As shown in Figures 3-4, the integrated vehicle instrument panel 24 comprises a light weight non-ferrous metal alloy instrument panel support 26 having a passenger compartment side 28 and an engine compartment side 30. In the preferred embodiment of the present invention, the instrument panel support is formed by casting, though other methods of forming can be used within the scope of the present invention. It will be understood by those skilled in the art that a variety of non-ferrous metal alloys may be used to form a instrument panel support. Preferred lightweight non-ferrous metals for the casting of the instrument panel support are selected from the group comprising, aluminium, and magnesium. In the preferred embodiment of the present invention, magnesium alloys of the AM series are preferred for casting the instrument panel support structure 26. A person skilled in the art would readily determine preferred magnesium alloys from which to cast the instrument panel support structure 26. The shape of the integrated vehicle instrument panel 24 can be designed to provide the desired cockpit shape by modifying the shape of the passenger compartment side 28 of the instrument panel support 26.

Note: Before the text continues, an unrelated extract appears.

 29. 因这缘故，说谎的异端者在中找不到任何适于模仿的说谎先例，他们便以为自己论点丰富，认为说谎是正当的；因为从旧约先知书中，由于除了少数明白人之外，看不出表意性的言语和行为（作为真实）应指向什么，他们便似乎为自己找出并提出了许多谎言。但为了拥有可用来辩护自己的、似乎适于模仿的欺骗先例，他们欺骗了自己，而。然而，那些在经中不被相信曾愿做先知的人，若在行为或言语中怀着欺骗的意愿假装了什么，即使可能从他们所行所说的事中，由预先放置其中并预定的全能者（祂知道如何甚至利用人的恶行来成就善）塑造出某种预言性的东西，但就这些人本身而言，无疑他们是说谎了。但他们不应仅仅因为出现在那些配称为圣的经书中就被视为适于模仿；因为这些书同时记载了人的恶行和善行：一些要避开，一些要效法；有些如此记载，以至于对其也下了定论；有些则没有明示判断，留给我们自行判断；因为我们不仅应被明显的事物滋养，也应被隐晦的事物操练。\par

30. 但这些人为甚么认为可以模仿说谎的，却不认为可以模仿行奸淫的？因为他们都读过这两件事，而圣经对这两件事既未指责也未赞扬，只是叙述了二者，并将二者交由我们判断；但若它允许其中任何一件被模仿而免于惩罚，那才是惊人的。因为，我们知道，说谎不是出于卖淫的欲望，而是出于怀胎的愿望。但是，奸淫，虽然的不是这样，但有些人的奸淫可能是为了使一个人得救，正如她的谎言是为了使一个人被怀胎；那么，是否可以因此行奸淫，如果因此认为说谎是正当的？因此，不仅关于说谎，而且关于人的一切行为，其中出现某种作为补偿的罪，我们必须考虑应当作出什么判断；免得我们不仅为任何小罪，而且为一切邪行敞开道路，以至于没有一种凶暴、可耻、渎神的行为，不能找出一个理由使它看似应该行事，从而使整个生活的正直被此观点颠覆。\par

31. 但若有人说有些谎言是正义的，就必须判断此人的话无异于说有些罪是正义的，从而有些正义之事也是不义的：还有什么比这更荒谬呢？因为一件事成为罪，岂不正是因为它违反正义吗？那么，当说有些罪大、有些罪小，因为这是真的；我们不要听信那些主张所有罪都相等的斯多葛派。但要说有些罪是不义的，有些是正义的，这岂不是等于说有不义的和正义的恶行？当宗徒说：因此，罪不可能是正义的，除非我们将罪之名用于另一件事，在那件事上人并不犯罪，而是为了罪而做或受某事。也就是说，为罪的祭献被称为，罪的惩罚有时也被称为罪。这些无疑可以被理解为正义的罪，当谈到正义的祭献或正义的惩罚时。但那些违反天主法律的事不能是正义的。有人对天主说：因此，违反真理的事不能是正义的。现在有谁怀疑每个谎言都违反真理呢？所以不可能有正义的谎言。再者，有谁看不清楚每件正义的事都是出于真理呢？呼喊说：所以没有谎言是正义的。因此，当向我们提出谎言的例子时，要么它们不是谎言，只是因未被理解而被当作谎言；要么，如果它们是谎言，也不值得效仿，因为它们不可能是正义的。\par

The forming step and the applying of the fascia member need not be carried out by the same manufacturer or even closely together in time. Thus, it should be understood that the present invention also includes the method of producing an integrated instrument panel for use in a vehicle comprising the steps of selecting a light weigh non-ferrous metal alloy instrument panel support having a passenger compartment side and an engine side, and applying a fascia member to the passenger compartment side of the light weight non-ferrous metal alloy panel support.

As shown more clearly in Figures 4 and 5, a fascia member 32 is integrally attached to the passenger compartment side 28 of said instrument panel support 26. The integration of the instrument panel support 26 with a fascia member 32 is the principle in the present invention. It should be understood that there could be significant variation in the types and characteristics of fascia members 32 contemplated within the scope of the present invention. Different types of interior finishes are desirable within the automotive industry and choices between finishes will be made in accordance with the price point and style of a particular vehicle. For example, in luxury vehicles consumers may prefer padded instrument panels with a leather-look or other stylish finished appearance. Integrated vehicle instrument panels 24 can be manufactured with fascia members 32 to provide these characteristics. More basic, low cost vehicles, may employ fascia members 32 with grained moulded thermoplastic alloy or other simple finishes.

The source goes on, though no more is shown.